[Saved data entries]

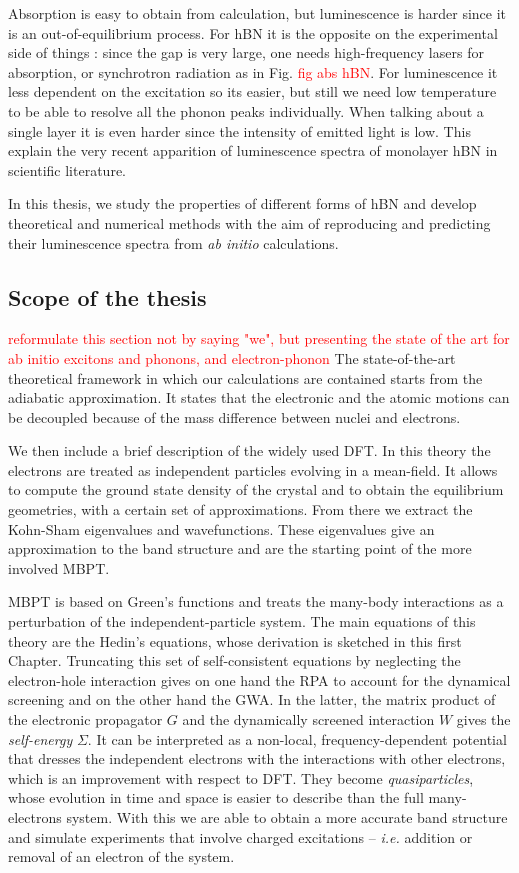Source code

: Absorption is easy to obtain from calculation, but luminescence is harder since it is an out-of-equilibrium process. For hBN it is the opposite on the experimental side of things : since the gap is very large, one needs high-frequency lasers for absorption, or synchrotron radiation as in Fig. \textcolor{red}{fig abs hBN}. For luminescence it less dependent on the excitation so its easier, but still we need low temperature to be able to resolve all the phonon peaks individually. When talking about a single layer it is even harder since the intensity of emitted light is low. This explain the very recent apparition of luminescence spectra of monolayer hBN in scientific literature.

In this thesis, we study the properties of different forms of hBN and develop theoretical and numerical methods with the aim of reproducing and predicting their luminescence spectra from \textit{ab initio} calculations.

\subsection{Scope of the thesis}
%
\textcolor{red}{reformulate this section not by saying "we", but presenting the state of the art for ab initio excitons and phonons, and electron-phonon}
The state-of-the-art theoretical framework in which our calculations are contained starts from the adiabatic approximation. It states that the electronic and the atomic motions can be decoupled because of the mass difference between nuclei and electrons.

We then include a brief description of the widely used \acrfull{DFT}. In this theory the electrons are treated as independent particles evolving in a mean-field. It allows to compute the ground state density of the crystal and to obtain the equilibrium geometries, with a certain set of approximations. From there we extract the Kohn-Sham eigenvalues and wavefunctions. These eigenvalues give an approximation to the band structure and are the starting point of the more involved \acrfull{MBPT}. 

\acrshort{MBPT} is based on Green's functions and treats the many-body interactions as a perturbation of the independent-particle system. The main equations of this theory are the Hedin's equations, whose derivation is sketched in this first Chapter. Truncating this set of self-consistent equations by neglecting the electron-hole interaction gives on one hand the \acrfull{RPA} to account for the dynamical screening and on the other hand the \acrfull{GWA}. In the latter, the matrix product of the electronic propagator $G$ and the dynamically screened interaction $W$ gives the \textit{self-energy} $\Sigma$. It can be interpreted as a non-local, frequency-dependent potential that dresses the independent electrons with the interactions with other electrons, which is an improvement with respect to \acrshort{DFT}. They become \textit{quasiparticles}, whose evolution in time and space is easier to describe than the full many-electrons system.
With this we are able to obtain a more accurate band structure and simulate experiments that involve charged excitations -- \textit{i.e.} addition or removal of an electron of the system.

BRIEF ▸ Among the entries above, find every line holding "calculations" and copy it.

SOLUTION ▸
In this thesis, we study the properties of different forms of hBN and develop theoretical and numerical methods with the aim of reproducing and predicting their luminescence spectra from \textit{ab initio} calculations.
The state-of-the-art theoretical framework in which our calculations are contained starts from the adiabatic approximation. It states that the electronic and the atomic motions can be decoupled because of the mass difference between nuclei and electrons.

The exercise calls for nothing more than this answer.